African scholars at FIU to join Obama’s Washington Fellowship

College program empowers young adults worldwide

Ashley Montgomery | 7/10/2014, 9 a.m.
In the next few weeks, 25 students from Africa will call Florida International University home. In conjunction with President Obama’s ...
Twenty-five African scholars participate in a six-week program. African students participating in Obama’s Washington Fellowship for Young African Leaders. Robyn Nissim

In the next few weeks, 25 students from Africa will call Florida International University home. In conjunction with President Obama’s Washington Fellowship for Young Leaders, the visit will provide students with leadership training that will help them become better advocates for human rights. They will also learn how to access information on education and water sanitation.

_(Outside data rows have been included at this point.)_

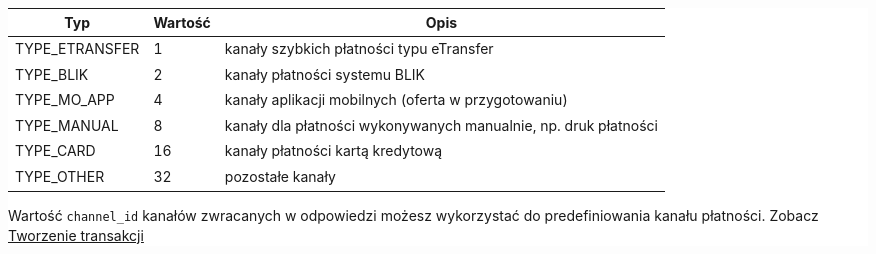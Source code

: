 Typ | Wartość | Opis |
------ | ---- | ---- |
TYPE_ETRANSFER | 1 | kanały szybkich płatności typu eTransfer
TYPE_BLIK | 2 | kanały płatności systemu BLIK
TYPE_MO_APP | 4 | kanały aplikacji mobilnych (oferta w przygotowaniu)
TYPE_MANUAL | 8 | kanały dla płatności wykonywanych manualnie, np. druk płatności
TYPE_CARD | 16 | kanały płatności kartą kredytową
TYPE_OTHER | 32 | pozostałe kanały

<aside class="notice">
Wartość <code>channel_id</code> kanałów zwracanych w odpowiedzi możesz wykorzystać do predefiniowania kanału płatności. Zobacz <a href="https://docs.monetivo.com/#tworzenie-transakcji">Tworzenie transakcji</a>
</aside>
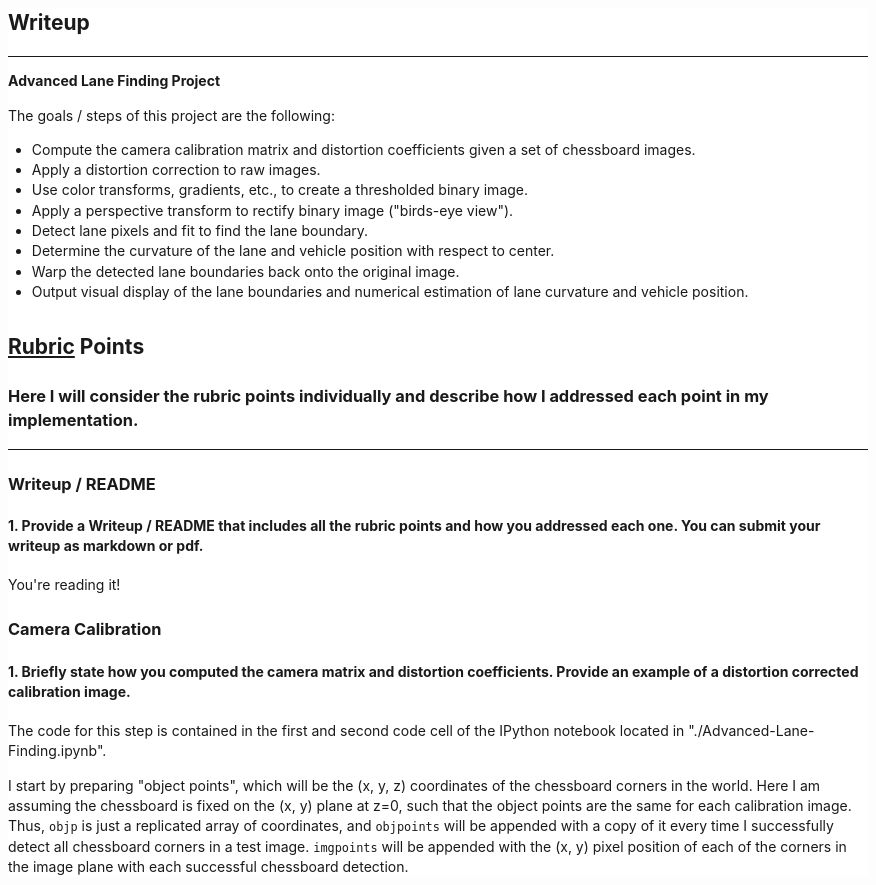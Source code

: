 ## Writeup

---

**Advanced Lane Finding Project**

The goals / steps of this project are the following:

* Compute the camera calibration matrix and distortion coefficients given a set of chessboard images.
* Apply a distortion correction to raw images.
* Use color transforms, gradients, etc., to create a thresholded binary image.
* Apply a perspective transform to rectify binary image ("birds-eye view").
* Detect lane pixels and fit to find the lane boundary.
* Determine the curvature of the lane and vehicle position with respect to center.
* Warp the detected lane boundaries back onto the original image.
* Output visual display of the lane boundaries and numerical estimation of lane curvature and vehicle position.

[//]: # (Image References)

[image1]: ./writeup_imgs/undist.jpg "Undistorted"
[image2]: ./writeup_imgs/undist_testimg.jpg "Undistorted Test Image"
[image3]: ./writeup_imgs/bin_r.jpg "RBG - R Channel"
[image4]: ./writeup_imgs/bin_v.jpg "HSV - V Channel"
[image5]: ./writeup_imgs/bin_b.jpg "LAB - B Channel"
[image6]: ./writeup_imgs/bin_color.jpg "Color Binary"
[image7]: ./writeup_imgs/bin_abs_sobel.jpg "Abs Sobel Binary"
[image8]: ./writeup_imgs/bin_mag.jpg "Magnitude Binary"
[image9]: ./writeup_imgs/bin_dir.jpg "Direction Binary"
[image10]: ./writeup_imgs/combined_sobel.jpg "Sobel Binary"
[image11]: ./writeup_imgs/bin_combined.jpg "Combined Binary"
[image12]: ./writeup_imgs/region_of_interest.jpg "Region"
[image13]: ./writeup_imgs/straight_warped1.jpg "Straight Line Sample 1"
[image14]: ./writeup_imgs/straight_warped2.jpg "Straight Line Sample 2"
[image15]: ./writeup_imgs/thresh_warped2.jpg "Threshold and Warped"
[image16]: ./writeup_imgs/histogram.jpg "Histogram"
[image17]: ./writeup_imgs/sliding_window.jpg "Sliding Window"
[image18]: ./vid_images/1503799569.647116.jpg "Smart Sliding Window"
[image19]: ./writeup_imgs/processed5.jpg "Pipeline Output"
[image20]: ./vid_images/challenge.1503800728.019563.jpg "Challenge Video Example"
[video1]: ./output_videos/project_video_out.1503799559.273496.mp4 "Video"

## [Rubric](https://review.udacity.com/#!/rubrics/571/view) Points

### Here I will consider the rubric points individually and describe how I addressed each point in my implementation.  

---

### Writeup / README

#### 1. Provide a Writeup / README that includes all the rubric points and how you addressed each one.  You can submit your writeup as markdown or pdf.

You're reading it!

### Camera Calibration

#### 1. Briefly state how you computed the camera matrix and distortion coefficients. Provide an example of a distortion corrected calibration image.

The code for this step is contained in the first and second code cell of the IPython notebook located in "./Advanced-Lane-Finding.ipynb".  

I start by preparing "object points", which will be the (x, y, z) coordinates of the chessboard corners in the world. Here I am assuming the chessboard is fixed on the (x, y) plane at z=0, such that the object points are the same for each calibration image.  Thus, `objp` is just a replicated array of coordinates, and `objpoints` will be appended with a copy of it every time I successfully detect all chessboard corners in a test image.  `imgpoints` will be appended with the (x, y) pixel position of each of the corners in the image plane with each successful chessboard detection.  
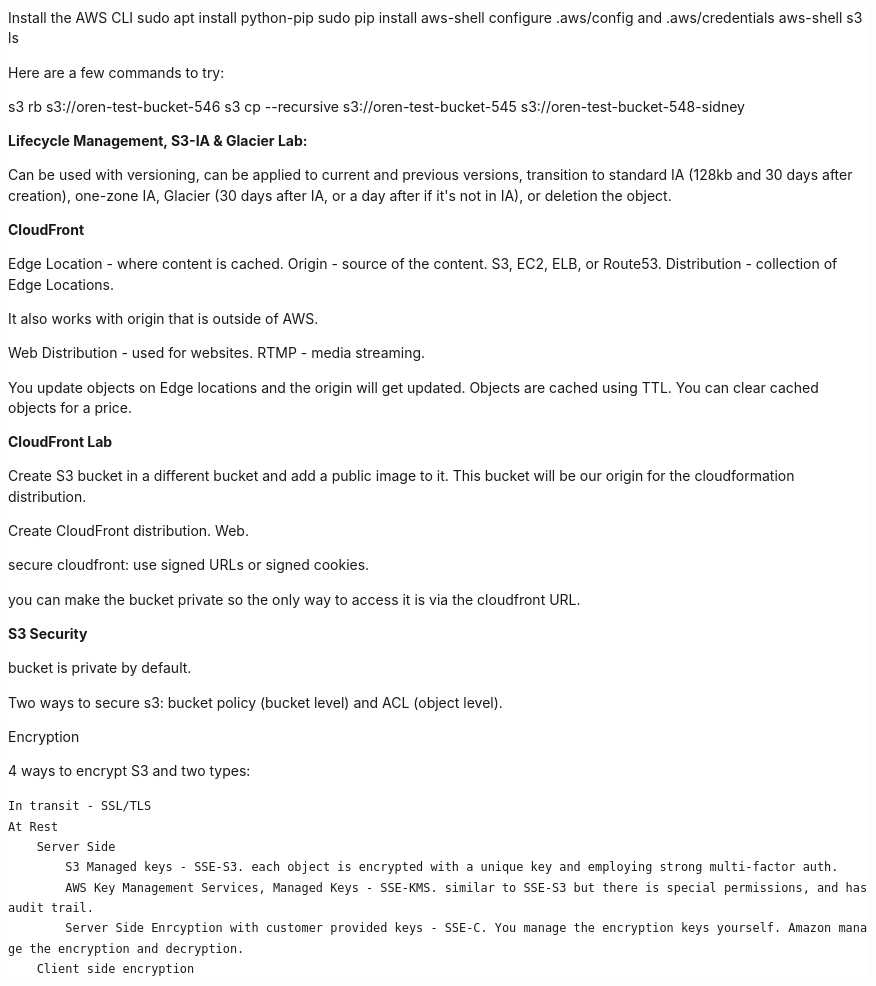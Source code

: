 Install the AWS CLI
sudo apt install python-pip
sudo pip install aws-shell
configure .aws/config and .aws/credentials
aws-shell
s3 ls

Here are a few commands to try:

s3 rb s3://oren-test-bucket-546
s3 cp --recursive s3://oren-test-bucket-545 s3://oren-test-bucket-548-sidney


**Lifecycle Management, S3-IA & Glacier Lab:**

Can be used with versioning, can be applied to current and previous versions, transition to standard IA (128kb and 30 days after creation), one-zone IA, Glacier (30 days after IA, or a day after if it's not in IA), or deletion the object.

**CloudFront**

Edge Location - where content is cached.  Origin - source of the content. S3, EC2, ELB, or Route53.  Distribution - collection of Edge Locations.

It also works with origin that is outside of AWS.

Web Distribution - used for websites.  RTMP - media streaming.

You update objects on Edge locations and the origin will get updated. Objects are cached using TTL. You can clear cached objects for a price.


**CloudFront Lab**

Create S3 bucket in a different bucket and add a public image to it. This bucket will be our origin for the cloudformation distribution.

Create CloudFront distribution. Web.

secure cloudfront: use signed URLs or signed cookies.

you can make the bucket private so the only way to access it is via the cloudfront URL.

**S3 Security**

bucket is private by default.

Two ways to secure s3: bucket policy (bucket level) and ACL (object level).

Encryption

4 ways to encrypt S3 and two types:

    In transit - SSL/TLS
    At Rest
        Server Side
            S3 Managed keys - SSE-S3. each object is encrypted with a unique key and employing strong multi-factor auth.
            AWS Key Management Services, Managed Keys - SSE-KMS. similar to SSE-S3 but there is special permissions, and has audit trail.
            Server Side Enrcyption with customer provided keys - SSE-C. You manage the encryption keys yourself. Amazon manage the encryption and decryption.
        Client side encryption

Eric Ngondi, 29, is a water and environmental engineer who is no stranger to “touching lives.” Three years ago he lost his vision in an accident. He has since become an advocate for his community and people with disabilities.

Ngondi owns and operates a consulting company in Nairobi, Kenya.

“I want to be visible,” he said. “I want to motivate and inspire others, just touch their lives. I want to show the community how a person with disability or blindness can participate in daily activities in an office, school or church.”

The 25 scholars are working to accomplish their work through governmental offices, ministries and non-governmental organizations. According to President Obama’s Young African Leaders Initiative’s (YALI) website, the flagship program provides “outstanding young leaders from Sub-Saharan Africa with the opportunity to hone their skills at a U.S. university” with professional support.

“I work for the government in Africa — I’m a policy analyst,” Kopa Gary Mapila, an African scholar said.

The scholars all have a common goal — to help those in need.

“I used to volunteer with the Rwanda Women Network, which helps women genocide survivors who were raped or got HIV/AIDS during the genocide,” Doreen Karake said. “We educate them on their rights and basically teach them skills on how to survive.”

Universities and Colleges around the country were chosen by the Department of State’s Bureau of Educational and Cultural Affairs (ECA) through a competitive process.

Clark-Atlanta and Yale University were among other campuses to host the Business and Entrepreneurship sector of the program. Rutgers University and Tulane University were among the chosen Civic Leadership Institutes.

“FIU has a deep commitment to international research projects, including our Global Waters for Sustainability Program (GLOWS), which created visibility for our work in several different African countries,” Andres Gil, vice president for research at FIU.

The scholars are all looking forward to meeting President Obama, first lady Michelle Obama and Secretary of State, John Kerry at the end of the program.

“I hope they take away comprehensive — as comprehensive as you can get in six weeks of FIU and Miami,” Susan Webster said. “I already feel there are certain parallels that some of the participants are making between their experience in Africa and here in Miami and we are hoping that they become better leaders and have an affinity at FIU.”